Lets Talk About… ‘All the President’s Men’ (1976)

Film #43 in FilmExodus’ AFI 100 Movies

Every week FilmExodus does a review/analysis of a different cinematic masterpiece from AFI’s 100 Movies 2007 updated list. For a complete overview and how you can participate, click here.

Today we will be discussing  All the President’s Men.

Directed by – Alan Pakula

Screenplay by – William Goldman

Based on – The book of the same name by Bob Woodward and Carl Bernstein

When I chose my first two movies for this endeavor, I picked two movies I was familiar with but I wanted to go outside of my comfort zone with this movie choice.

If you gleaned anything from my MASH review, it is my love of history.  One constant in any history class in America, be it middle school or high school, is the impact presidents have in the course of American history. Great men have been elected president and although their accomplishments are always bandied about- there are some that were dogged by dark events during their term in office: Lincoln and the Civil War, FDR and World War II, LBJ and Vietnam, and today’s focus – Richard Nixon and Watergate.

All the President’s Men stars Dustin Hoffman as Carl Bernstein and Robert Redford as Bob Woodward, with Jack Warden, Martin Balsam, and Jason Robards rounding out the principal cast.

The film opens in June 1972 with Woodward investigating a burglary at the Watergate. Woodward is at the courthouse during the arraignment of the burglars when he overhears that 2 of the men worked for the Anti-Communist Association and the CIA.  This odd information sets Woodward on a path that will involve fellow reporter Bernstein as the two begin to track down information on the crime and those involved.  At this point in their journalistic careers, Woodward had been working for the Washington Post for only 9 months, while Bernstein was very close to being fired from the paper at one point. Although the story should have been handed to more experienced journalists, Woodward and Bernstein’s boss gives them the story because he can see how hungry they are for a chance to prove themselves.

As Woodward and Bernstein begin their investigation and research, every lead they chase ends in a dead end. Woodward reaches out to a background informant he used on a story about George McGovern but the anonymous source tells Bob he can’t help this time around. The next morning, a letter in Bob’s New York Times spells out the best way to contact the source and vice versa. Bob meets “Deep Throat” (Hal Holbrook) in a parking garage late one night. Bob tells “Deep Throat” all the information he has so far and “Deep Throat” tells Bob to “follow the money”. This tidbit leads Woodward and Bernstein to find a $25,000 check paid out to one of the burglars cut from Nixon’s reelection campaign.

The duo’s next lead is a list of all the volunteers working on the Nixon reelection campaign.  They begin to go door to door to speak to those on the list, but each person either slams the door in their faces or they get a nugget of information, just before their interview is cut short because “they are being watched”.  Knowing that they are ruffling feathers, they continue their search for answers unabated, sometimes having to come up with trick questions in order to separate fact and fiction.

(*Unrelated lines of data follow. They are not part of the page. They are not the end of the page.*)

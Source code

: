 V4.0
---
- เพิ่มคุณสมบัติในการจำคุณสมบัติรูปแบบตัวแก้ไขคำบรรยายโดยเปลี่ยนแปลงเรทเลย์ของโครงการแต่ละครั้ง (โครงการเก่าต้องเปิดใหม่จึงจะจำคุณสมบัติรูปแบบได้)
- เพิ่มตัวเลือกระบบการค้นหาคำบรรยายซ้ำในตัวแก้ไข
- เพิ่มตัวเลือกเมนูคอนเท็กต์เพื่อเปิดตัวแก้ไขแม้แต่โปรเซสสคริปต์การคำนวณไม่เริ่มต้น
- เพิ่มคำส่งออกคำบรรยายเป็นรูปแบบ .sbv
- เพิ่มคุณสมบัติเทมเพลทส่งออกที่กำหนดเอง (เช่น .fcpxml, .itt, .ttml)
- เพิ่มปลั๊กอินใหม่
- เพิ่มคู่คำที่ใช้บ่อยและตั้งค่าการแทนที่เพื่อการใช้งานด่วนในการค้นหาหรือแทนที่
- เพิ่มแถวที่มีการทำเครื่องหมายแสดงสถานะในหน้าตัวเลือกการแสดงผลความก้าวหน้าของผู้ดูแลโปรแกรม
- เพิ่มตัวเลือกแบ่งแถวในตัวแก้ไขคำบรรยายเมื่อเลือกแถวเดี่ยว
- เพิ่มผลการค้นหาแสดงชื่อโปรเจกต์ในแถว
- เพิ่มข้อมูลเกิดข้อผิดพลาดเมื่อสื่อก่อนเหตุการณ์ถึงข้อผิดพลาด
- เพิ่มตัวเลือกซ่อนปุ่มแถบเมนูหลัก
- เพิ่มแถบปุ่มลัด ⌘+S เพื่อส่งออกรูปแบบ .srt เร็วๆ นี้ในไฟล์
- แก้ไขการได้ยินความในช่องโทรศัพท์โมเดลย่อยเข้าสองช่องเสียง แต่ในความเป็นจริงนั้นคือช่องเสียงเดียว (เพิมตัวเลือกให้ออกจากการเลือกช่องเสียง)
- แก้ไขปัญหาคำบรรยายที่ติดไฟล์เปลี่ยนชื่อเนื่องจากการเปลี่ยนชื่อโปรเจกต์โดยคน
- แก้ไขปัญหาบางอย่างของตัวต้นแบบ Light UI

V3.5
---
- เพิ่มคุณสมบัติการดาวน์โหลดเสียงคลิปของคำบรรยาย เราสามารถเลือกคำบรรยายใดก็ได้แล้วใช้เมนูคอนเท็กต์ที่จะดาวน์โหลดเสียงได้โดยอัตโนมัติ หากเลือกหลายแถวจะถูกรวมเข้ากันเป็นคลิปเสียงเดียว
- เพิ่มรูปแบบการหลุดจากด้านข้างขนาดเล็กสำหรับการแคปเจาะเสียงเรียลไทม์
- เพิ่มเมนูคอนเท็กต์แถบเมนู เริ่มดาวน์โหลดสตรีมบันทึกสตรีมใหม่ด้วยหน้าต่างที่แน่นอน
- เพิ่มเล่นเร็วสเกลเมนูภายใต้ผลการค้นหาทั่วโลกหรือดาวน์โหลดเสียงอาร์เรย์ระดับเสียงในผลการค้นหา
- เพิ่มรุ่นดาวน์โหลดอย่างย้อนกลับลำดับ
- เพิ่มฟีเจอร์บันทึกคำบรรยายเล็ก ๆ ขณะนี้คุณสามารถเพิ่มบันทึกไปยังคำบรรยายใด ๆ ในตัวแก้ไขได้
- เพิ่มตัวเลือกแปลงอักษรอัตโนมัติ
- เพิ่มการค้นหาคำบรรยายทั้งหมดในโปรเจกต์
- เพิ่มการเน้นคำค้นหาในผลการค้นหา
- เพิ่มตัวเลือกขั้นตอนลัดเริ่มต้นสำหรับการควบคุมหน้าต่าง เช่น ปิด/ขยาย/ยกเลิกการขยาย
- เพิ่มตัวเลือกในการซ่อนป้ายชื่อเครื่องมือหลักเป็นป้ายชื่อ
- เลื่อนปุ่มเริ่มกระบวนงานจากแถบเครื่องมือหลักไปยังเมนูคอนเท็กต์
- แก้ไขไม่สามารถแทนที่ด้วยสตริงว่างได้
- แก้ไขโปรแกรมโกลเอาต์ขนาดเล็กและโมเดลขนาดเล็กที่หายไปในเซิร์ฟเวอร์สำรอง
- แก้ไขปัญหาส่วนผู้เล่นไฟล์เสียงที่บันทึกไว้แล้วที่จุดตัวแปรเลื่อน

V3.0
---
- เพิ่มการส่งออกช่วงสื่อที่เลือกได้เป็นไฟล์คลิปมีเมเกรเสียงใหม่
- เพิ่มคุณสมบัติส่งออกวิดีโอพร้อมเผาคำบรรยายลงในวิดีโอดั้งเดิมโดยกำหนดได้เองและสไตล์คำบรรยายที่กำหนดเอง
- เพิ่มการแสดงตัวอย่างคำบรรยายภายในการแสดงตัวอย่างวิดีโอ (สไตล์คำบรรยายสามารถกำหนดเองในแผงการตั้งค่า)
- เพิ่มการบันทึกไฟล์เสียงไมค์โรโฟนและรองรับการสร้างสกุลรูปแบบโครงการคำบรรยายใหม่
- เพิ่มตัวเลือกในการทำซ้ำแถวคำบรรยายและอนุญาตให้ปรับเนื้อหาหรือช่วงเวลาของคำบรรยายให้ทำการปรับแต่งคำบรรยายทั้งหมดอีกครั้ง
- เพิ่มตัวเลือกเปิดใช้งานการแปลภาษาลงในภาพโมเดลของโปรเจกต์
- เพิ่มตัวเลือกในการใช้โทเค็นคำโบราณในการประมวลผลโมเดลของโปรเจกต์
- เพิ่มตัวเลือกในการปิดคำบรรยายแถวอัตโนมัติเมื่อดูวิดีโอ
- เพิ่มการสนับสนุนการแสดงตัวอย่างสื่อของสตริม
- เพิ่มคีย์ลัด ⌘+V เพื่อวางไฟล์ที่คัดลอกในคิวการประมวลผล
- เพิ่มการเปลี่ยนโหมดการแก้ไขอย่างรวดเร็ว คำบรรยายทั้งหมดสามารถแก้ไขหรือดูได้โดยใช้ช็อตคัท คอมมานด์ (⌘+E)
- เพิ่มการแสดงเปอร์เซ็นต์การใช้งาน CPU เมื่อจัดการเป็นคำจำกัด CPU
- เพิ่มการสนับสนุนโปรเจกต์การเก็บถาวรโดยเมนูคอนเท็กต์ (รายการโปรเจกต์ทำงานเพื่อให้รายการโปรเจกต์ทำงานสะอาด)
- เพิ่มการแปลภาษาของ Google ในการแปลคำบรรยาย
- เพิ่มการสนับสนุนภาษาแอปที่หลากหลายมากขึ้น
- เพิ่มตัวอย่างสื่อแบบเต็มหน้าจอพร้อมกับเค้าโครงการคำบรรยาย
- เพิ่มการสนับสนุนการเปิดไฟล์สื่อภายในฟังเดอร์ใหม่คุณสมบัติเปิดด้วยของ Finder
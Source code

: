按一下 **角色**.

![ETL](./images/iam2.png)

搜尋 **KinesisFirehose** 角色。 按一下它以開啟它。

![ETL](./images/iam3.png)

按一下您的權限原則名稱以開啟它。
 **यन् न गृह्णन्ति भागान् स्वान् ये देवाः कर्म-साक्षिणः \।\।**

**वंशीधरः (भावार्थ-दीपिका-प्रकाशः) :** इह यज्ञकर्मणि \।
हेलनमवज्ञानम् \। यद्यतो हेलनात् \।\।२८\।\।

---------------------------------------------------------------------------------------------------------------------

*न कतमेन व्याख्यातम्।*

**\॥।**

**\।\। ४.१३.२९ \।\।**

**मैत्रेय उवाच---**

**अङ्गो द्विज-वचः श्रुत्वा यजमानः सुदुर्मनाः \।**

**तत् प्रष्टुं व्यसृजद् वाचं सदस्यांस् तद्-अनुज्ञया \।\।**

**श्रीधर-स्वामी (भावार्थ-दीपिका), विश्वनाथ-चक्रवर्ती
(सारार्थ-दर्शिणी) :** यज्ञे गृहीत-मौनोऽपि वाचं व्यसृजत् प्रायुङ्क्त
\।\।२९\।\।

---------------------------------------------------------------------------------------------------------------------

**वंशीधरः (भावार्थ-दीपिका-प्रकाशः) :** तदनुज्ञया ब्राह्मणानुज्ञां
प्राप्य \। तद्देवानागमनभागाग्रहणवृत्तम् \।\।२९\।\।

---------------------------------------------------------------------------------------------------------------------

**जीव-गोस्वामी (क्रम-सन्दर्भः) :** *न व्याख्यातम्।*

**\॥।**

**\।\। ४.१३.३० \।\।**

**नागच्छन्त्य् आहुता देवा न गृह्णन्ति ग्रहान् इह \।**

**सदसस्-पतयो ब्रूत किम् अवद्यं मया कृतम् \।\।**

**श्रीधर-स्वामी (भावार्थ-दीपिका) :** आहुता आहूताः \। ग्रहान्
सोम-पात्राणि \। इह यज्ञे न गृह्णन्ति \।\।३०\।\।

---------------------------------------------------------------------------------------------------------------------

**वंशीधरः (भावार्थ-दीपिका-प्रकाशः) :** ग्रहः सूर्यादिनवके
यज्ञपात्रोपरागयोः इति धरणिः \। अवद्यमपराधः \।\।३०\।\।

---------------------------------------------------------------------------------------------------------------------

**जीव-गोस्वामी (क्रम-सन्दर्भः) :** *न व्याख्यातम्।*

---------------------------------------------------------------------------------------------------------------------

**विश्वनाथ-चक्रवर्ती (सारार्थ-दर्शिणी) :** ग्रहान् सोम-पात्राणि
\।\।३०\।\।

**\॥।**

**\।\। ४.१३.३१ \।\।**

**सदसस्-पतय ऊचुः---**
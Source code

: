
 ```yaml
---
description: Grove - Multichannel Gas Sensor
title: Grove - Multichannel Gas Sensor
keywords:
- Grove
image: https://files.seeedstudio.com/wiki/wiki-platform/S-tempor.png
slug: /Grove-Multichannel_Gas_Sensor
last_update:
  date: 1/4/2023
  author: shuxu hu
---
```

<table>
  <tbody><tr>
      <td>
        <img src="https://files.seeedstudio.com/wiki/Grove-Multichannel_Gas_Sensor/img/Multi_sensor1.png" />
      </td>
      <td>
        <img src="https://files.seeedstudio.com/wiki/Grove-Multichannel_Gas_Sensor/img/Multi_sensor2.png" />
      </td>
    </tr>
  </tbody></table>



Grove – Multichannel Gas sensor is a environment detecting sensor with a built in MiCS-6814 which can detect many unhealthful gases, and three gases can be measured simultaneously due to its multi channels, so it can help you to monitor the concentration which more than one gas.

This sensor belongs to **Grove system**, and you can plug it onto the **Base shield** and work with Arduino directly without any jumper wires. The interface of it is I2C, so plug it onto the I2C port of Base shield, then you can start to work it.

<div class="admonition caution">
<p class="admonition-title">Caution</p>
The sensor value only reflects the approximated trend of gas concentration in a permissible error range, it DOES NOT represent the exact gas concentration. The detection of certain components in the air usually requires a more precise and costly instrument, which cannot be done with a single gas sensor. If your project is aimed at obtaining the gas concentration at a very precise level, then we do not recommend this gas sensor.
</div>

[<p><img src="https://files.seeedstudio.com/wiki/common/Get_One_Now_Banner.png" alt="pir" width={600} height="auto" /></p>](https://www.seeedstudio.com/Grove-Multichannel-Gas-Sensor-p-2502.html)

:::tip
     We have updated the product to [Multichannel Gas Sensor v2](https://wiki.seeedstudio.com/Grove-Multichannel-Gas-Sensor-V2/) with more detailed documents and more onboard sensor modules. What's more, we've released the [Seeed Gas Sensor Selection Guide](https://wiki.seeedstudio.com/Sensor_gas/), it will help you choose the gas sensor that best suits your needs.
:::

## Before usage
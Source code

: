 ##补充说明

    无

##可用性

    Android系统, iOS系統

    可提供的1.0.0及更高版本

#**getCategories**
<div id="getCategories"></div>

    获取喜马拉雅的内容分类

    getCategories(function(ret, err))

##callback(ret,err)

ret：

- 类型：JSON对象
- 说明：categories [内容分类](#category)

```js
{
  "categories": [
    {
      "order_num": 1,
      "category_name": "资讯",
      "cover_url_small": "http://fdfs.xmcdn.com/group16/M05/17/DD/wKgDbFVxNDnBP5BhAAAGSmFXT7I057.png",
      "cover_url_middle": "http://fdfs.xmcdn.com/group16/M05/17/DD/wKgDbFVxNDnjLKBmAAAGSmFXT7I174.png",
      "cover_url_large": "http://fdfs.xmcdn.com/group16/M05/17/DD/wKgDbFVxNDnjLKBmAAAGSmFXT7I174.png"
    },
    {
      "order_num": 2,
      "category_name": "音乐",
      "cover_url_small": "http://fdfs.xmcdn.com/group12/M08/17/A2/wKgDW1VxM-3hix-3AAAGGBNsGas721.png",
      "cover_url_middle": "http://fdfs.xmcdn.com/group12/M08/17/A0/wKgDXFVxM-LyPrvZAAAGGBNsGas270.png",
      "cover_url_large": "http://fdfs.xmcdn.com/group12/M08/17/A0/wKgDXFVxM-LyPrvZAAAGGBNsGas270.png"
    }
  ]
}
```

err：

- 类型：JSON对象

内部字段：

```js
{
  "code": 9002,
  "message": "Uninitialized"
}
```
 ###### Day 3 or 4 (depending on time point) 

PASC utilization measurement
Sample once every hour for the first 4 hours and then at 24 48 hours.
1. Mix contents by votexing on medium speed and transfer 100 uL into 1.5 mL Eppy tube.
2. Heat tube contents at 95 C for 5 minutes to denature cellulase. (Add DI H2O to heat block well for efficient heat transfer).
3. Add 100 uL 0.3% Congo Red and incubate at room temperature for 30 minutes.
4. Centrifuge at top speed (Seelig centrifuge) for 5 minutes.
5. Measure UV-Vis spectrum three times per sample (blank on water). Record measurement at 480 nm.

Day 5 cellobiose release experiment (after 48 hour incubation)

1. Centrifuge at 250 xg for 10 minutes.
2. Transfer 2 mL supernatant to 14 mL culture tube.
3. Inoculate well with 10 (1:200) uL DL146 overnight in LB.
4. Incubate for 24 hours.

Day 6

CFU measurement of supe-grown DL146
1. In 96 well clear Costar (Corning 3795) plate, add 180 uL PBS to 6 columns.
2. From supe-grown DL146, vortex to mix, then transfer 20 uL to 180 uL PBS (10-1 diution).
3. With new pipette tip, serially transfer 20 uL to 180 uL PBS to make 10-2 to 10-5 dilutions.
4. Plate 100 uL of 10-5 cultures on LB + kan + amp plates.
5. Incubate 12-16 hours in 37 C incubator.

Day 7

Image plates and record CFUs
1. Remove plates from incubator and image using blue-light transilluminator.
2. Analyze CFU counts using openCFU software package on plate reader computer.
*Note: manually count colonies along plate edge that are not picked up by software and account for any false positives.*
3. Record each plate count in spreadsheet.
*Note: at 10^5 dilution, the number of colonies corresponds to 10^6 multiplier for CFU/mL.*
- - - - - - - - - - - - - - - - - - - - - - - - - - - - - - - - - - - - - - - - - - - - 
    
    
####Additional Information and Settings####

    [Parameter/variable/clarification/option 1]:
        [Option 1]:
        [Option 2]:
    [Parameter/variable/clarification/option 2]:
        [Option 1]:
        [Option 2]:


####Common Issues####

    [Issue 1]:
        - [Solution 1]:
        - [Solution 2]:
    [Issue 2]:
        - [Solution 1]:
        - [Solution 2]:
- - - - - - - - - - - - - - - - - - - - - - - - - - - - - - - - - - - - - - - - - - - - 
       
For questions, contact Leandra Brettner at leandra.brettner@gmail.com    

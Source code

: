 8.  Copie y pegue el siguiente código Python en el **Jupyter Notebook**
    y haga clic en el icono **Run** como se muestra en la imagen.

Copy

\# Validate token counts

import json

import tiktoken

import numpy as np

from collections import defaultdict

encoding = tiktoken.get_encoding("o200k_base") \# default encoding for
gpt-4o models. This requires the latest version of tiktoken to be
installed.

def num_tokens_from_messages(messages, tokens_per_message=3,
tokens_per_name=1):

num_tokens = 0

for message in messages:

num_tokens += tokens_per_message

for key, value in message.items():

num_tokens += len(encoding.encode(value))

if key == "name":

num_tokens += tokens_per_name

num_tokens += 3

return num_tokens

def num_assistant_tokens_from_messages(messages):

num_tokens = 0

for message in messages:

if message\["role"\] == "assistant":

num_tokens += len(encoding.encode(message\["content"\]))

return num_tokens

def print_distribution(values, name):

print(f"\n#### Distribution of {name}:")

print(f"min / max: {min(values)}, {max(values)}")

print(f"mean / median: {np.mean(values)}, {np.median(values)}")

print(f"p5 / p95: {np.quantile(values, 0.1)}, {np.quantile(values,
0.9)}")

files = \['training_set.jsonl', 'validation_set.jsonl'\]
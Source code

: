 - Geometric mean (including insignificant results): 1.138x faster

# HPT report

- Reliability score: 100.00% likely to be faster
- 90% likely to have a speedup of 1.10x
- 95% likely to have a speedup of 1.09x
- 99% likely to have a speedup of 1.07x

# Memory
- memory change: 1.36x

As Woodward and Bernstein get closer and closer to the truth, they find out how deep the mystery stretches through Washington D.C. and that ever minute they spend on this story, their lives and their livelihood at the paper are in danger.

I like All the President’s Men because of the nods to spy movies and the subtle use of thrills and paranoia that kept me on the edge of my seat.  Redford and Hoffman are a great pair of actors that complement each other well. The guest stars in this movie are some of the best of 1970s Hollywood.  I think my two favorite parts of this movie filmmaking wise are the tracking shot used in the library scene early in the movie and the way “Deep Throat” is presented during the clandestine meetings in the parking garage.

I don’t want to stand on a soapbox during any of my reviews but I will say this: All the President’s Men is prevalent more now than ever before.  There’s a scene in the film where the Washington Post is described as “shabby journalism”.  Woodward and Bernstein were going to resign if they were wrong or mislead readers in anyway.

The current President’s number one enemy today is the news media.  The POTUS will do anything he can to discredit reporters; he brands any truthful assessment on his character or his political decisions as “fake news”. We must commend the men and women in journalism who work hard to uncover the truth, especially in today’s day and age where the President’s tweets can be deleted and when the POTUS is called out for saying something and then backtracking and using the “I never said that” retort.

I’ll leave you with this quote by Jason Robards who played Ben Bradlee, executive editor of The Washington Post:

You know the results of the latest Gallup Poll? Half the country never even heard of the word Watergate. Nobody gives a shit. You guys are probably pretty tired, right? Well, you should be. Go on home, get a nice hot bath. Rest up… 15 minutes. Then get your asses back in gear. We’re under a lot of pressure, you know, and you put us there. Nothing’s riding on this except the, uh, first amendment to the Constitution, freedom of the press, and maybe the future of the country. Not that any of that matters, but if you guys fuck up again, I’m going to get mad. Goodnight.”